The Senate Thursday overwhelmingly voted in favor of an amendment to extend $5.5 billion in renewable energy production and efficiency tax credits as part of a housing mortgage bill (HR 3221) that cleared the chamber.

By 88-8, senators approved the amendment offered by Sen. Maria Cantwell (D-WA) and Sen. John Ensign (R-NV), which would extend the renewable production tax credits for one year through Dec. 31, 2009 and extend tax credits for energy-efficient homes, commercial buildings and appliances (see Daily GPI, April 4). Most of the production tax credits are due to expire at the end of this year. The housing mortgage bill was voted out by 84-12.

The Senate defeated a competing amendment, proposed by Sen. Lamar Alexander (R-TN) and Sen. Jon Kyl (R-AZ), that would have extended the production tax credits by two years and allocated the incentives to a wider range of alternative fuels. Alexander argued that the lion’s share of tax credits has been going to wind, at the expense of other alternative fuels.

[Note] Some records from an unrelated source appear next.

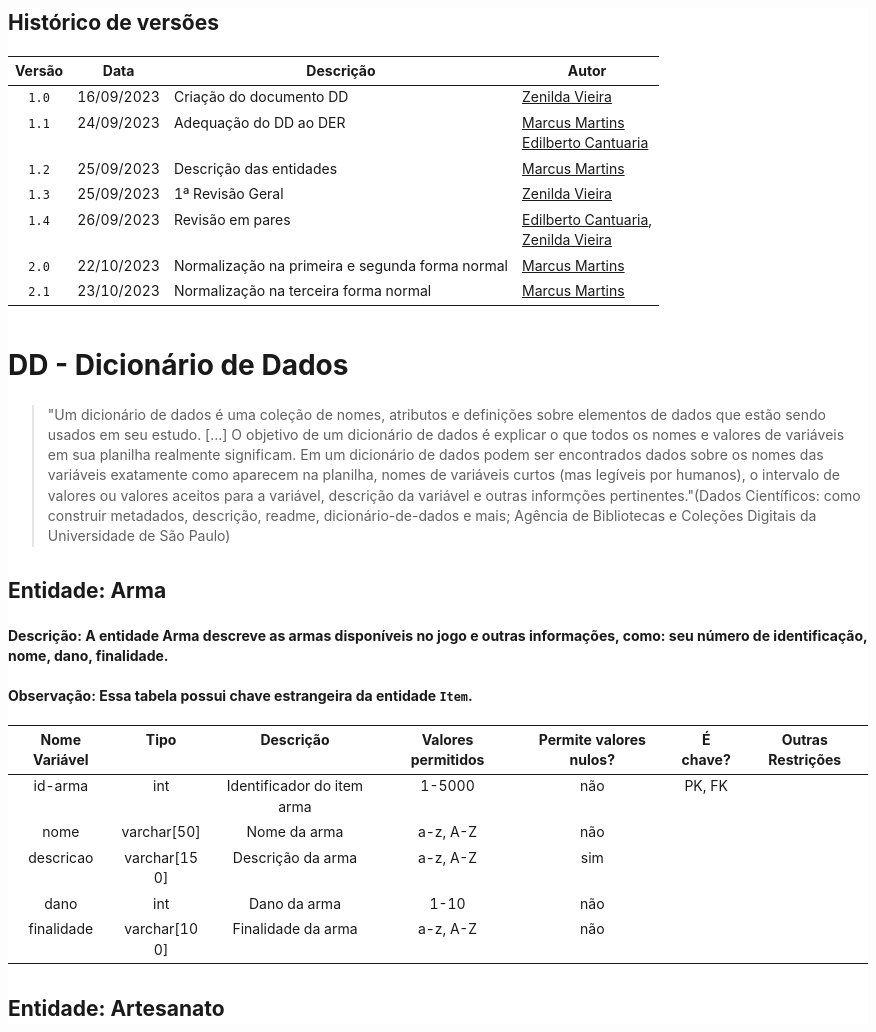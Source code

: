 ## Histórico de versões

| Versão |    Data    | Descrição                                       | Autor                                                                                                                 |
| :----: | :--------: | ----------------------------------------------- | --------------------------------------------------------------------------------------------------------------------- |
| `1.0`  | 16/09/2023 | Criação do documento DD                         | [Zenilda Vieira](https://github.com/ZenildaVieira)                                                                    |
| `1.1`  | 24/09/2023 | Adequação do DD ao DER                          | [Marcus Martins](https://github.com/marcusmartinss) <br> [Edilberto Cantuaria](https://github.com/marcusmartinss)     |
| `1.2`  | 25/09/2023 | Descrição das entidades                         | [Marcus Martins](https://github.com/marcusmartinss)                                                                   |
| `1.3`  | 25/09/2023 | 1ª Revisão Geral                                | [Zenilda Vieira](https://github.com/ZenildaVieira)                                                                    |
| `1.4`  | 26/09/2023 | Revisão em pares                                | [Edilberto Cantuaria](https://github.com/edilbertocantuaria), <br> [Zenilda Vieira](https://github.com/ZenildaVieira) |
| `2.0`  | 22/10/2023 | Normalização na primeira e segunda forma normal | [Marcus Martins](https://github.com/marcusmartinss)                                                                   |
| `2.1`  | 23/10/2023 | Normalização na terceira forma normal           | [Marcus Martins](https://github.com/marcusmartinss)                                                                   |

# DD - Dicionário de Dados

> "Um dicionário de dados é uma coleção de nomes, atributos e definições sobre elementos de dados que estão sendo usados ​​em seu estudo. [...] O objetivo de um dicionário de dados é explicar o que todos os nomes e valores de variáveis ​​em sua planilha realmente significam. Em um dicionário de dados podem ser encontrados dados sobre os nomes das variáveis ​​exatamente como aparecem na planilha, nomes de variáveis ​​curtos (mas legíveis por humanos), o intervalo de valores ou valores aceitos para a variável, descrição da variável e outras informções pertinentes."(Dados Científicos: como construir metadados, descrição, readme, dicionário-de-dados e mais; Agência de Bibliotecas e Coleções Digitais da Universidade de São Paulo)

## Entidade: Arma

#### Descrição: A entidade Arma descreve as armas disponíveis no jogo e outras informações, como: seu número de identificação, nome, dano, finalidade.

#### Observação: Essa tabela possui chave estrangeira da entidade `Item`.

| Nome Variável |     Tipo     |         Descrição          | Valores permitidos | Permite valores nulos? | É chave? | Outras Restrições |
| :-----------: | :----------: | :------------------------: | :----------------: | :--------------------: | :------: | ----------------- |
|    id-arma    |     int      | Identificador do item arma |       1-5000       |          não           |  PK, FK  |                   |
|     nome      | varchar[50]  |        Nome da arma        |      a-z, A-Z      |          não           |          |                   |
|   descricao   | varchar[150] |     Descrição da arma      |      a-z, A-Z      |          sim           |          |                   |
|     dano      |     int      |        Dano da arma        |        1-10        |          não           |          |                   |
|  finalidade   | varchar[100] |     Finalidade da arma     |      a-z, A-Z      |          não           |          |                   |

## Entidade: Artesanato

“This is a stimulative measure” to keep jobs and create investment in this industry, said Cantwell on the Senate floor. “The urgency of this should not be underestimated,” she noted, adding that developers of renewable energy projects would begin canceling projects if lawmakers failed to extend the tax credits.

The Alexander/Kyl amendment “would break the delicate balance” needed to get renewable tax credits through the Senate, Ensign said. The Senate has tried on three occasions in the past to get a renewable tax credit measure through the chamber, but all efforts were unsuccessful. Senate Republicans had blocked previous attempts primarily because the renewable tax package would have been funded by stripping oil and natural gas producers of the tax credits that they received under the Energy Policy Act of 2005 (see Daily GPI, Feb. 8).

The Cantwell-Ensign measure could run into problems in the House, which favors funding a renewable/energy tax credit package by raising revenue from other sources, such as from oil and gas producers. The amendment could be stripped from the housing bill during a House-Senate conference.

Cantwell’s and Ensign’s victory to include their amendment in the housing stimulus bill with no revenue raisers “may be no more than a temporary psychological positive,” said energy analyst Christine Tezak of Stanford Group Co. “These provisions appear to have a high likelihood of getting stripped in conference,” she cautioned.

She noted that Sen. Max Baucus (D-MT), chairman of the Senate Finance Committee, and Sen. Chuck Grassley of Iowa, the ranking Republican on the panel, are working with the Bush administration to find revenue raisers for a renewable/efficiency tax extender package. “In the end, we still expect it would be their bill, not Cantwell’s, that may ultimately find its way into law…The House will be hard pressed to not accept it, even if they’d rather that the oil [and natural gas] companies pay for it.”

As former chairman of the Senate Budget Committee, “I have been committed to fiscal discipline for my entire career. But when one takes a larger view of these energy tax credits, it becomes obvious that they stimulate the economy, create jobs and help American become less dependent on foreign sources of oil,” said Sen. Pete Domenici of New Mexico, ranking Republican on the Senate Energy and Natural Resources Committee.

“It is, therefore, unnecessary to offset the tax credits, since the end result will be a benefit to our economy and energy security,” he noted.

Senate Energy Committee Chairman Sen. Jeff Bingaman (D-NM) voted for the Cantwell/Ensign amendment (see Daily GPI, April 10), but he expressed disappointment that it did not have revenue raisers to offset the $5.5 billion cost of the package. He said he cast his vote with “less than full enthusiasm.”